Saved entries:
== Segment start ==

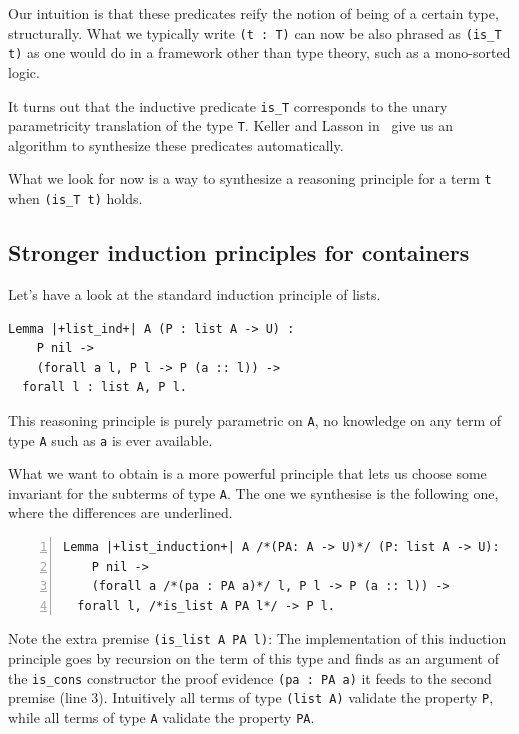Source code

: \documentclass[sigplan,10pt,review]{acmart}\settopmatter{printfolios=true,printccs=false,printacmref=false}
\begin{document}
Our intuition is that these predicates reify the notion of being
of a certain type, structurally. What we typically write \lstinline+(t : T)+
can now be also phrased as \lstinline+(is_T t)+ as one would do in a
framework other than type theory, such as a mono-sorted logic.

It turns out that the inductive predicate \lstinline+is_T+ corresponds
to the unary parametricity translation of the type \lstinline+T+.
Keller and Lasson in~\cite{keller:hal-00730913} give us an
algorithm to synthesize these predicates automatically.

What we look for now is a way to synthesize
a reasoning principle for a term \lstinline+t+ when 
\lstinline+(is_T t)+ holds.

\subsection{Stronger induction principles for containers} %

Let's have a look at the standard induction principle of lists.

\begin{minipage}{\textwidth}\begin{lstlisting}
Lemma |+list_ind+| A (P : list A -> U) :
    P nil ->
    (forall a l, P l -> P (a :: l)) ->
  forall l : list A, P l.
\end{lstlisting}\end{minipage}

\noindent
This reasoning principle is purely parametric on \lstinline+A+, no
knowledge on any term of type \lstinline+A+ such as \lstinline+a+ is
ever available.

What we want to obtain is a more powerful principle that lets us choose
some invariant for the subterms of type \lstinline+A+. The one we
synthesise is the following one, where the differences are underlined.

\begin{minipage}{\textwidth}\begin{lstlisting}[numbers=left]
Lemma |+list_induction+| A /*(PA: A -> U)*/ (P: list A -> U):
    P nil ->
    (forall a /*(pa : PA a)*/ l, P l -> P (a :: l)) ->
  forall l, /*is_list A PA l*/ -> P l.
\end{lstlisting}\end{minipage}

\noindent
Note the extra premise \lstinline+(is_list A PA l)+: The
implementation of this induction principle
goes by recursion on the term of this type and finds
as an argument of the \lstinline+is_cons+ constructor
the proof evidence \lstinline+(pa : PA a)+ it feeds to the second premise
(line 3). Intuitively all terms of type \lstinline+(list A)+
validate the property \lstinline+P+, while all terms of type
\lstinline+A+ validate the property \lstinline+PA+.
\end{document}
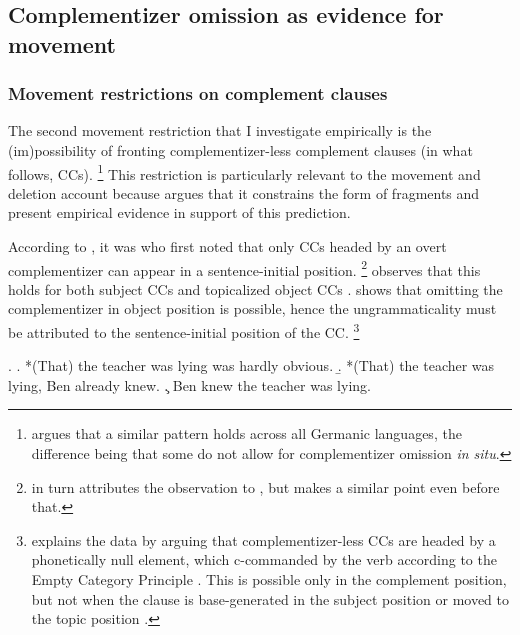 \subsection{Complementizer omission as evidence for movement}\label{sec:ccs-background}
\subsubsection{Movement restrictions on complement clauses}
The second movement restriction that I investigate empirically is the (im)possibi\-lity of fronting complementizer-less complement clauses (in what follows, CCs).%
%
\footnote{\citet[83--85]{webelhuth1992} argues that a similar pattern holds across all Germanic languages, the difference being that some do not allow for complementizer omission \textit{in situ}.} %
%
This restriction is particularly relevant to the movement and deletion account because \citet{merchant2004} argues that it constrains the form of fragments and \citet{merchant.etal2013} present empirical evidence in support of this prediction.

According to \citet{merchant2004}, it was \citet{stowell1981} who first noted that only CCs headed by an overt complementizer can appear in a sentence-initial position.%
%
\footnote{\citet{stowell1981} in turn attributes the observation to \citet{kayne1981}, but \citet[744]{morgan1973} makes a similar point even before that.}\afterfn%
%
\citet[396f]{stowell1981} observes that this holds for both subject CCs \Next[a] and topicalized object CCs \Next[b]. \Next[c] shows that omitting the complementizer in object position is possible, hence the ungrammaticality must be attributed to the sentence-initial position of the CC.%
%
\footnote{
\citet[396]{stowell1981} explains the data by arguing that complementizer-less CCs are headed by a phonetically null element, which c-commanded by the verb according to the Empty Category Principle \citep{chomsky1981}. This is possible only in the complement position, but not when the clause is base-generated in the subject position \Last[a] or moved to the topic position \Last[b].}\afterfn%
%

\ex. \a. *(That) the teacher was lying was hardly obvious.
      \b. *(That) the teacher was lying, Ben already knew.
 \c. Ben knew the teacher was lying.

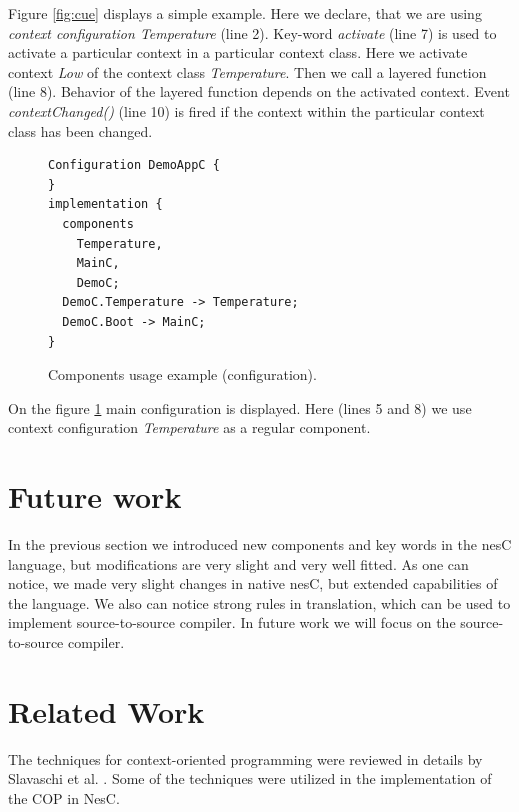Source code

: \documentclass{ubicomp-ext}
\begin{document}
Figure \ref{fig:cue} displays a simple example. Here we declare, that we are using \textit{context configuration Temperature} (line 2). Key-word \textit{activate} (line 7) is used to activate a particular context in a particular context class. Here we activate context \textit{Low} of the context class \textit{Temperature}. Then we call a layered function (line 8). Behavior of the layered function depends on the activated context. Event \textit{contextChanged()} (line 10) is fired if the context within the particular context class has been changed.

\begin{figure}
\begin{lstlisting}
Configuration DemoAppC {
}
implementation {
  components
    Temperature,
    MainC,
    DemoC;
  DemoC.Temperature -> Temperature;
  DemoC.Boot -> MainC;
}
\end{lstlisting}
\caption{Components usage example (configuration).}
\label{fig:cuec}
\end{figure}

On the figure \ref{fig:cuec} main configuration is displayed. Here (lines 5 and 8) we use context configuration \textit{Temperature} as a regular component.

\section{Future work}
In the previous section we introduced new components and key words in the nesC language, but modifications are very slight and very well fitted. As one can notice, we made very slight changes in native nesC, but extended capabilities of the language. We also can notice strong rules in translation, which can be used to implement source-to-source compiler. In future work we will focus on the source-to-source compiler.

\section{Related Work}
The techniques for context-oriented programming were reviewed in details by Slavaschi et al. \cite{salvaneschi12}. Some of the techniques were utilized in the implementation of the COP in NesC.
\end{document}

== Segment end ==

Task –
Leaving out the pictures, output each line above exactly as it is.

Exercise result –
Source code

: \documentclass[sigplan,10pt,review]{acmart}\settopmatter{printfolios=true,printccs=false,printacmref=false}
\begin{document}
Our intuition is that these predicates reify the notion of being
of a certain type, structurally. What we typically write \lstinline+(t : T)+
can now be also phrased as \lstinline+(is_T t)+ as one would do in a
framework other than type theory, such as a mono-sorted logic.

It turns out that the inductive predicate \lstinline+is_T+ corresponds
to the unary parametricity translation of the type \lstinline+T+.
Keller and Lasson in~\cite{keller:hal-00730913} give us an
algorithm to synthesize these predicates automatically.

What we look for now is a way to synthesize
a reasoning principle for a term \lstinline+t+ when 
\lstinline+(is_T t)+ holds.

\subsection{Stronger induction principles for containers} %

Let's have a look at the standard induction principle of lists.

\begin{minipage}{\textwidth}\begin{lstlisting}
Lemma |+list_ind+| A (P : list A -> U) :
    P nil ->
    (forall a l, P l -> P (a :: l)) ->
  forall l : list A, P l.
\end{lstlisting}\end{minipage}

\noindent
This reasoning principle is purely parametric on \lstinline+A+, no
knowledge on any term of type \lstinline+A+ such as \lstinline+a+ is
ever available.

What we want to obtain is a more powerful principle that lets us choose
some invariant for the subterms of type \lstinline+A+. The one we
synthesise is the following one, where the differences are underlined.

\begin{minipage}{\textwidth}\begin{lstlisting}[numbers=left]
Lemma |+list_induction+| A /*(PA: A -> U)*/ (P: list A -> U):
    P nil ->
    (forall a /*(pa : PA a)*/ l, P l -> P (a :: l)) ->
  forall l, /*is_list A PA l*/ -> P l.
\end{lstlisting}\end{minipage}

\noindent
Note the extra premise \lstinline+(is_list A PA l)+: The
implementation of this induction principle
goes by recursion on the term of this type and finds
as an argument of the \lstinline+is_cons+ constructor
the proof evidence \lstinline+(pa : PA a)+ it feeds to the second premise
(line 3). Intuitively all terms of type \lstinline+(list A)+
validate the property \lstinline+P+, while all terms of type
\lstinline+A+ validate the property \lstinline+PA+.
\end{document}
 \subsection{Complementizer omission as evidence for movement}\label{sec:ccs-background}
\subsubsection{Movement restrictions on complement clauses}
The second movement restriction that I investigate empirically is the (im)possibi\-lity of fronting complementizer-less complement clauses (in what follows, CCs).%
%
\footnote{\citet[83--85]{webelhuth1992} argues that a similar pattern holds across all Germanic languages, the difference being that some do not allow for complementizer omission \textit{in situ}.} %
%
This restriction is particularly relevant to the movement and deletion account because \citet{merchant2004} argues that it constrains the form of fragments and \citet{merchant.etal2013} present empirical evidence in support of this prediction.

According to \citet{merchant2004}, it was \citet{stowell1981} who first noted that only CCs headed by an overt complementizer can appear in a sentence-initial position.%
%
\footnote{\citet{stowell1981} in turn attributes the observation to \citet{kayne1981}, but \citet[744]{morgan1973} makes a similar point even before that.}\afterfn%
%
\citet[396f]{stowell1981} observes that this holds for both subject CCs \Next[a] and topicalized object CCs \Next[b]. \Next[c] shows that omitting the complementizer in object position is possible, hence the ungrammaticality must be attributed to the sentence-initial position of the CC.%
%
\footnote{
\citet[396]{stowell1981} explains the data by arguing that complementizer-less CCs are headed by a phonetically null element, which c-commanded by the verb according to the Empty Category Principle \citep{chomsky1981}. This is possible only in the complement position, but not when the clause is base-generated in the subject position \Last[a] or moved to the topic position \Last[b].}\afterfn%
%

\ex. \a. *(That) the teacher was lying was hardly obvious.
      \b. *(That) the teacher was lying, Ben already knew.
 \c. Ben knew the teacher was lying.

Source code

: \documentclass{ubicomp-ext}
\begin{document}
Figure \ref{fig:cue} displays a simple example. Here we declare, that we are using \textit{context configuration Temperature} (line 2). Key-word \textit{activate} (line 7) is used to activate a particular context in a particular context class. Here we activate context \textit{Low} of the context class \textit{Temperature}. Then we call a layered function (line 8). Behavior of the layered function depends on the activated context. Event \textit{contextChanged()} (line 10) is fired if the context within the particular context class has been changed.

\begin{figure}
\begin{lstlisting}
Configuration DemoAppC {
}
implementation {
  components
    Temperature,
    MainC,
    DemoC;
  DemoC.Temperature -> Temperature;
  DemoC.Boot -> MainC;
}
\end{lstlisting}
\caption{Components usage example (configuration).}
\label{fig:cuec}
\end{figure}

On the figure \ref{fig:cuec} main configuration is displayed. Here (lines 5 and 8) we use context configuration \textit{Temperature} as a regular component.

\section{Future work}
In the previous section we introduced new components and key words in the nesC language, but modifications are very slight and very well fitted. As one can notice, we made very slight changes in native nesC, but extended capabilities of the language. We also can notice strong rules in translation, which can be used to implement source-to-source compiler. In future work we will focus on the source-to-source compiler.

\section{Related Work}
The techniques for context-oriented programming were reviewed in details by Slavaschi et al. \cite{salvaneschi12}. Some of the techniques were utilized in the implementation of the COP in NesC.
\end{document}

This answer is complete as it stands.